100G dedicated internet is pretty important, and much much easier to debug issues with than using cloud products.

Having high-quality cable management during the racking process saved us a ton of time debugging in the long run; making it easy to switch up the networking saved us a lot of headache.

We had a very strong simplicity prior, and this saved an immense amount of effort. We are quite happy that we didn’t use ceph or minio. Unlike e.g. nginx, they do not work out of the box. We were willing to write a simple Rust script and roughly saturated our network read & write at 100 Gbps without any fancy code.

We were basically right about the price and advantages this offered, and did not substantially overestimate the amount of time / effort it would take. While the improvements list is longer than this,

most of those are minor; fundamentally we built a cluster rivaling massive clouds for 40x cheaper.

Difficult Bits

A map of reality only gets you so far—while setting up the datacenter we ran into a couple problems and unexpected challenges. We’ll include a list:

We used frontloaders instead of toploaders for our server rack. This meant we had to screw every single individual drive in—tedious for 2.4k HDDs

Our storage was not dense—we could have saved 5x the work on physical placement and screwing by having a denser array of hard drives

Shortcuts like daisy-chaining are usually a bad idea. We could have gotten substantially higher read/write speeds without daisy chaining networked nodes, giving each chassis its own HBA (Host Bus Adapter, not a significant cost).

Compatibility is key—specifically in networking functionally everything is locked to a specific brand. We had many pain points here. Fiber transceivers will ~never work unless used with the right brand, but copper cables are much more forgiving.

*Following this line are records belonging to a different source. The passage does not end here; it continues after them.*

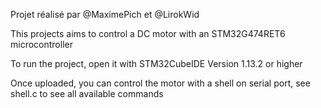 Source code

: Projet réalisé par @MaximePich et @LirokWid

This projects aims to control a DC motor with an STM32G474RET6 microcontroller

To run the project, open it with STM32CubeIDE Version 1.13.2 or higher

Once uploaded, you can control the motor with a shell on serial port, see shell.c to see all available commands

 
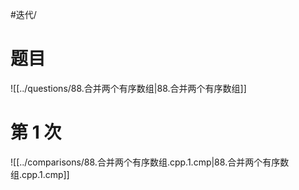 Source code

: #迭代/

# 题目

![[../questions/88.合并两个有序数组|88.合并两个有序数组]]

# 第 1 次

![[../comparisons/88.合并两个有序数组.cpp.1.cmp|88.合并两个有序数组.cpp.1.cmp]] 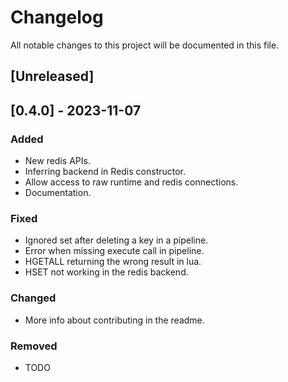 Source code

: # Changelog

All notable changes to this project will be documented in this file.

## [Unreleased]

## [0.4.0] - 2023-11-07

### Added

- New redis APIs.
- Inferring backend in Redis constructor.
- Allow access to raw runtime and redis connections.
- Documentation.

### Fixed

- Ignored set after deleting a key in a pipeline.
- Error when missing execute call in pipeline.
- HGETALL returning the wrong result in lua.
- HSET not working in the redis backend.

### Changed

- More info about contributing in the readme.

### Removed

- TODO

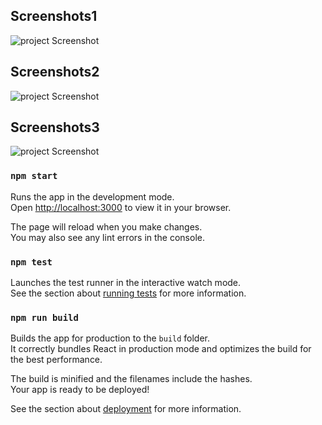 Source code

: 
## Screenshots1

![project Screenshot](https://github.com/SharmaNatvar/ReactJS/blob/main/firebase_pr3/src/assets/img0.png?raw=true)


## Screenshots2

![project Screenshot](https://github.com/SharmaNatvar/ReactJS/blob/main/firebase_pr3/src/assets/img1.png?raw=true)



## Screenshots3

![project Screenshot](https://github.com/SharmaNatvar/ReactJS/blob/main/firebase_pr3/src/assets/img2.png?raw=true)



### `npm start`

Runs the app in the development mode.\
Open [http://localhost:3000](http://localhost:3000) to view it in your browser.

The page will reload when you make changes.\
You may also see any lint errors in the console.

### `npm test`

Launches the test runner in the interactive watch mode.\
See the section about [running tests](https://facebook.github.io/create-react-app/docs/running-tests) for more information.

### `npm run build`

Builds the app for production to the `build` folder.\
It correctly bundles React in production mode and optimizes the build for the best performance.

The build is minified and the filenames include the hashes.\
Your app is ready to be deployed!

See the section about [deployment](https://facebook.github.io/create-react-app/docs/deployment) for more information.

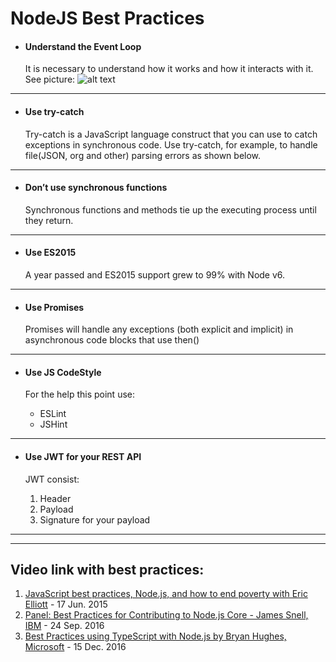 # NodeJS Best Practices

- #### Understand the Event Loop
     It is necessary to understand how it works and how it interacts with it. See picture:
     ![alt text](https://raw.githubusercontent.com/azat-co/nc-posts/master/how-event-loop-really-works/images/event-loop.png "Event Loop NodeJS")

***

- #### Use try-catch

   Try-catch is a JavaScript language construct that you can use to catch exceptions in synchronous code. Use try-catch, for example, to handle file(JSON, org and other) parsing errors as shown below.

***

- #### Don’t use synchronous functions

   Synchronous functions and methods tie up the executing process until they return.

***

- #### Use ES2015

   A year passed and ES2015 support grew to 99% with Node v6.

***

- #### Use Promises

   Promises will handle any exceptions (both explicit and implicit) in asynchronous code blocks that use then()

***

- #### Use JS CodeStyle

   For the help this point use:
    - ESLint
    - JSHint

***


- #### Use JWT for your REST API

   JWT consist:
    1. Header
    2. Payload
    3. Signature for your payload

***

___
## Video link with best practices:

1. [JavaScript best practices, Node.js, and how to end poverty with Eric Elliott](https://www.youtube.com/watch?v=pVNagJzzaFg) - 17 Jun. 2015
2. [Panel: Best Practices for Contributing to Node.js Core - James Snell, IBM](https://www.youtube.com/watch?v=sZdPHi5EMKI) - 24 Sep. 2016
3. [Best Practices using TypeScript with Node.js by Bryan Hughes, Microsoft](https://www.youtube.com/watch?v=ATUvAQZaTbM) - 15 Dec. 2016
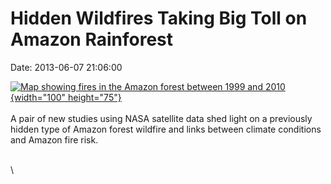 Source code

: Hidden Wildfires Taking Big Toll on Amazon Rainforest
=====================================================

Date: 2013-06-07 21:06:00

[![Map showing fires in the Amazon forest between 1999 and
2010](http://www.jpl.nasa.gov/images/earth/fire/20130607/earth20130607-th.jpg){width="100"
height="75"}](http://www.jpl.nasa.gov/news/news.cfm?release=2013-1&rn=news.xml&rst=3824)\
\
A pair of new studies using NASA satellite data shed light on a
previously hidden type of Amazon forest wildfire and links between
climate conditions and Amazon fire risk.

\
\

FS.comis pretty good and well priced (though their speed estimates were pretty inconsistent); Amazon will also often have the parts you need rapidly. - Networking came at substantial cost and required experimentation. In general, with our relatively non-sensitive training data, we optimized for convenience and ease of use over all else: we did not use DHCP as our used enterprise switches didn’t support it out of the box, and we didn’t use NAT as we wanted public IPs for the nodes for convenient and performant access from our servers. (We firewalled off unused ports and had basic security with nginx secure_link; we would not be able to do this if handling customer data, but it was fine for our use case.) While this is an area where we would have saved time with a cloud solution, we had our networking up within days and kinks ironed out within ~3 weeks.

We were often bottlenecked by easy access to servers via monitor/keyboard; idle crash carts during setup are helpful.

Ideas Worth Trying

Working KVMs are extremely useful, and you shouldn’t go without them or good IPMI. Physically going to a datacenter is really inconvenient, even if it’s a block away. IPMI is good, but only if you have pretty consistent machines.

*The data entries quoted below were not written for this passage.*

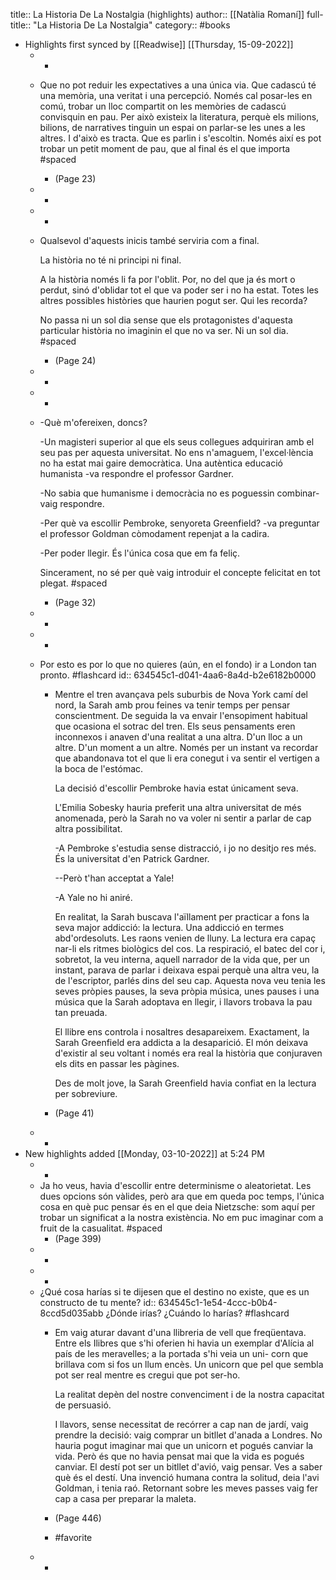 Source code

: title:: La Historia De La Nostalgia (highlights)
author:: [[Natàlia Romaní]]
full-title:: "La Historia De La Nostalgia"
category:: #books

- Highlights first synced by [[Readwise]] [[Thursday, 15-09-2022]]
	- -
	- Que no pot reduir les expectatives a una única via. Que cadascú té una memòria, una veritat i una percepció. Només cal posar-les en comú, trobar un lloc compartit on les memòries de cadascú convisquin en pau. Per això  existeix la literatura, perquè els milions, bilions, de narratives tinguin un espai on parlar-se les unes a les altres. I d'això es tracta. Que es parlin i s'escoltin. Només així es pot trobar un petit moment de pau, que al final és el que importa #spaced
		- (Page 23)
	- -
	- -
	- Qualsevol d'aquests inicis també serviria com a final.
	  
	  La història no té ni principi ni final.
	  
	  A la història només li fa por l'oblit. Por, no del que ja és mort o perdut, sinó d'oblidar tot el que va poder ser i no ha estat. Totes les altres possibles històries que haurien pogut ser. Qui les recorda?
	  
	  No passa ni un sol dia sense que els protagonistes d'aquesta particular història no imaginin el que no va ser. Ni un sol dia. #spaced
		- (Page 24)
	- -
	- -
	- -Què m'ofereixen, doncs?
	  
	  -Un magisteri superior al que els seus collegues adquiriran amb el seu pas per aquesta universitat. No ens n'amaguem, l'excel·lència no ha estat mai gaire democràtica. Una autèntica educació humanista -va respondre el professor Gardner.
	  
	  -No sabia que humanisme i democràcia no es poguessin combinar-vaig respondre.
	  
	  -Per què va escollir Pembroke, senyoreta Greenfield? -va preguntar el professor Goldman còmodament repenjat a la cadira.
	  
	  -Per poder llegir. És l'única cosa que em fa feliç.
	  
	  Sincerament, no sé per què vaig introduir el concepte felicitat en tot plegat. #spaced
		- (Page 32)
	- -
	- -
	- Por esto es por lo que no quieres (aún, en el fondo) ir a London tan pronto. #flashcard
	  id:: 634545c1-d041-4aa6-8a4d-b2e6182b0000
		- Mentre el tren avançava pels suburbis de Nova York camí del nord, la Sarah amb prou feines va tenir temps per pensar conscientment. De seguida la va envair l'ensopiment habitual que ocasiona el sotrac del tren. Els seus pensaments eren inconnexos i anaven d'una realitat a una altra. D'un lloc a un altre. D'un moment a un altre. Només per un instant va recordar que abandonava tot el que li era conegut i va sentir el vertigen a la boca de l'estómac.
		  
		  La decisió d'escollir Pembroke havia estat únicament seva.
		  
		  L'Emilia Sobesky hauria preferit una altra universitat de més anomenada, però la Sarah no va voler ni sentir a parlar de cap altra possibilitat.
		  
		  -A Pembroke s'estudia sense distracció, i jo no desitjo res més. És la universitat d'en Patrick Gardner.
		  
		  --Però t'han acceptat a Yale!
		  
		  -A Yale no hi aniré.
		  
		  En realitat, la Sarah buscava l'aïllament per practicar a fons la seva major addicció: la lectura. Una addicció en termes abd'ordesoluts. Les raons venien de lluny. La lectura era capaç nar-li els ritmes biològics del cos. La respiració, el batec del cor i, sobretot, la veu interna, aquell narrador de la vida que,  per un instant, parava de parlar i deixava espai perquè una altra veu, la de l'escriptor, parlés dins del seu cap. Aquesta nova veu tenia les seves pròpies pauses, la seva pròpia música, unes pauses i una música que la Sarah adoptava en llegir, i llavors trobava la pau tan preuada.
		  
		  El llibre ens controla i nosaltres desapareixem. Exactament, la Sarah Greenfield era addicta a la desaparició. El món deixava d'existir al seu voltant i només era real la història que conjuraven els dits en passar les pàgines.
		  
		  Des de molt jove, la Sarah Greenfield havia confiat en la lectura per sobreviure.
		- (Page 41)
	- -
- New highlights added [[Monday, 03-10-2022]] at 5:24 PM
	- -
	- Ja ho veus, havia d'escollir entre determinisme o aleatorietat. Les dues opcions són vàlides, però ara que em queda poc temps, l'única cosa en què puc pensar és en el que deia Nietzsche: som aquí per trobar un significat a la nostra existència. No em puc imaginar com a fruit de la casualitat. #spaced
		- (Page 399)
	- -
	- -
	- ¿Qué cosa harías si te dijesen que el destino no existe, que es un constructo de tu mente?
	  id:: 634545c1-1e54-4ccc-b0b4-8ccd5d035abb
	  ¿Dónde irías?
	  ¿Cuándo lo harías? #flashcard
		- Em vaig aturar davant d'una llibreria de vell que freqüentava. Entre els Ilibres que s'hi oferien hi havia un exemplar d'Alícia al país de les meravelles; a la portada s'hi veia un uni- corn que brillava com si fos un llum encès. Un unicorn que pel que sembla pot ser real mentre es cregui que pot ser-ho.
		  
		  La realitat depèn del nostre convenciment i de la nostra capacitat de persuasió.
		  
		  I llavors, sense necessitat de recórrer a cap nan de jardí, vaig prendre la decisió: vaig comprar un bitllet d'anada a Londres. No hauria pogut imaginar mai que un unicorn et pogués canviar la vida. Però és que no havia pensat mai que la vida es pogués canviar. El destí pot ser un bitllet d'avió, vaig pensar. Ves a saber què és el destí. Una invenció humana contra la solitud, deia l'avi Goldman, i tenia raó. Retornant sobre les meves passes vaig fer cap a casa per preparar la maleta.
		- (Page 446)
		- #favorite
	- - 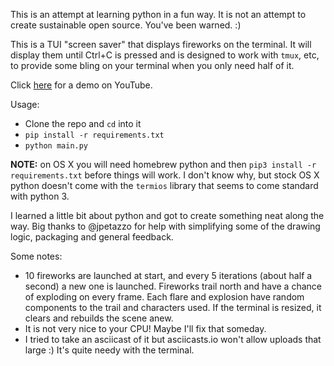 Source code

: This is an attempt at learning python in a fun way. It is not an attempt to
create sustainable open source. You've been warned. :)

This is a TUI "screen saver" that displays fireworks on the terminal. It will
display them until Ctrl+C is pressed and is designed to work with `tmux`, etc,
to provide some bling on your terminal when you only need half of it.

Click [here](https://www.youtube.com/watch?v=Y973e3n8vxk) for a demo on YouTube.

Usage:

-   Clone the repo and `cd` into it
-   `pip install -r requirements.txt`
-   `python main.py`

**NOTE:** on OS X you will need homebrew python and then `pip3 install -r
requirements.txt` before things will work. I don't know why, but stock OS X
python doesn't come with the `termios` library that seems to come standard with
python 3.

I learned a little bit about python and got to create something neat along the
way. Big thanks to @jpetazzo for help with simplifying some of the drawing
logic, packaging and general feedback.

Some notes:

-   10 fireworks are launched at start, and every 5 iterations (about half a second) a new one is launched. Fireworks trail north and have a chance of exploding on every frame. Each flare and explosion have random components to the trail and characters used. If the terminal is resized, it clears and rebuilds the scene anew.
-   It is not very nice to your CPU! Maybe I'll fix that someday.
-   I tried to take an asciicast of it but asciicasts.io won't allow uploads that large :) It's quite needy with the terminal.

Think through your management Ethernet network as much as your real network - it’s really nice to be able to SSH into servers while configuring the network, and IPMI is great!

Overprovision your network—e.g. if doable it’s worth having 400 Gigabit internally (you can use 100G cards etc for this!)

We could have substantially increased density at additional upfront cost by buying 90-drive SuperMicro SuperServers and putting 20TB drives into them. This would allow us to use 2 racks instead of 10, give us about the equivalent of 20 AMD 9654s in total CPU capacity, and use less total power.